New Drug Helps Blood Stem Cells Recover from Chemotherapy and Radiation

The researchers are currently optimizing the drug and similar drugs so they can advance to human clinical trials.

Blood stem cells are found in the bone marrow and are responsible for generating blood cells and immune cells. Chemotherapy and radiation typically suppress these stem cells’ activity, requiring weeks and sometimes months to recover. University of California, Los Angeles (UCLA) researchers have synthesized a new drug that in laboratory animals speeds the recovery time.

Earlier research identified a protein known as receptor type protein tyrosine phosphatase-sigma (PTP-sigma), which is primarily located in the nervous system and controls the regeneration of neurons. When PTP-sigma in neurons is activated, it stops neuron regeneration, but without it, the nerves regenerate faster after injury.

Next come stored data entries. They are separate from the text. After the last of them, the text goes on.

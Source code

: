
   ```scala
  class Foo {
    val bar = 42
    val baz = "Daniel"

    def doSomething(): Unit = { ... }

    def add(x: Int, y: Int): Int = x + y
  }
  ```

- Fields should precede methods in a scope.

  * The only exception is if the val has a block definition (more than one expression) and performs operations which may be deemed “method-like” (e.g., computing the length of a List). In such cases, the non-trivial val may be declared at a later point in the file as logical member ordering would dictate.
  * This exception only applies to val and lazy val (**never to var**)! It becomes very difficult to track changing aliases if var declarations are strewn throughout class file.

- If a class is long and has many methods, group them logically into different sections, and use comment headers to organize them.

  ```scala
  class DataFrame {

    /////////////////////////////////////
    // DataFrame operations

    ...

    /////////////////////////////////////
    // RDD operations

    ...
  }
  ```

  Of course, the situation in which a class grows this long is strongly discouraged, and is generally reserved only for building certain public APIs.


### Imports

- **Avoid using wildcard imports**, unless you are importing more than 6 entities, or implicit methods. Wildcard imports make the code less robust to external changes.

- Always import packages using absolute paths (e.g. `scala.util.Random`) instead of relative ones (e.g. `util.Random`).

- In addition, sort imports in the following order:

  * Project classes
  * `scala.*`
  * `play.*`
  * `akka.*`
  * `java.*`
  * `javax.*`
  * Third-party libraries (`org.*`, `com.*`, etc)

In 2014, John Chute, a member of the Eli and Edythe Broad Center of Regenerative Medicine and Stem Cell Research at UCLA and a professor of medicine and radiation oncology in the division of hematology/oncology at the David Geffen School of Medicine, with his research team, found that PTP-sigma is also present on blood stem cells. Its function there is similar to its activity in neurons.

In Chute’s new research, they found that in mice that have a PTP-sigma gene deficiency, blood stem cells recovered more quickly after they were damaged with radiation.

“We’re very excited about the potential medical applications of these findings,” stated Chute.

PTP-sigma is a member of a protein family called tyrosine phosphatases. This protein family is typically difficult to block using drugs, largely because most of the proteins in the family have similar activation sites, meaning that any drug designed to affect one affects all of them.

Chute collaborated with Michael Jung, the UC Presidential Chair in Medicinal Chemistry and UCLA distinguished professor of chemistry and biochemistry, to develop a drug that could block PTP-sigma. Jung’s group designed and synthesized more than 100 potential drugs that could work, and Chute and his group then tested them. They eventually narrowed it down to one molecule, DJ009.

DJ009 caused the human blood stem cells to recover in petri dishes. When they were then transplanted into mice whose immune was disabled, they then tested the drug, which supports the possibility DJ009 could work in humans.

“The potency of this compound in animal models was very high,” stated Chute. “It accelerated the recovery of blood stem cells, white blood cells and other components of the blood system necessary for survival. If found to be safe in humans, it could lessen infections and allow people to be discharged from the hospital earlier.”

In their research, which was published in the journal Nature Communications, almost all of the mice receiving high doses of radiation and treated with DJ009 survived. But of the mice that were given radiation and did not receive DJ009, more than half died within three weeks.

Another group of mice were given chemotherapy doses similar to what is used in humans being treated for cancer. The mice that did not also receive DJ009 had extremely low levels of white blood cells (WBC) and neutrophils after two weeks. In the chemo group that received the drug, the WBC levels had recovered to normal levels in the same period.

The researchers are currently optimizing the drug and similar drugs so they can advance to human clinical trials.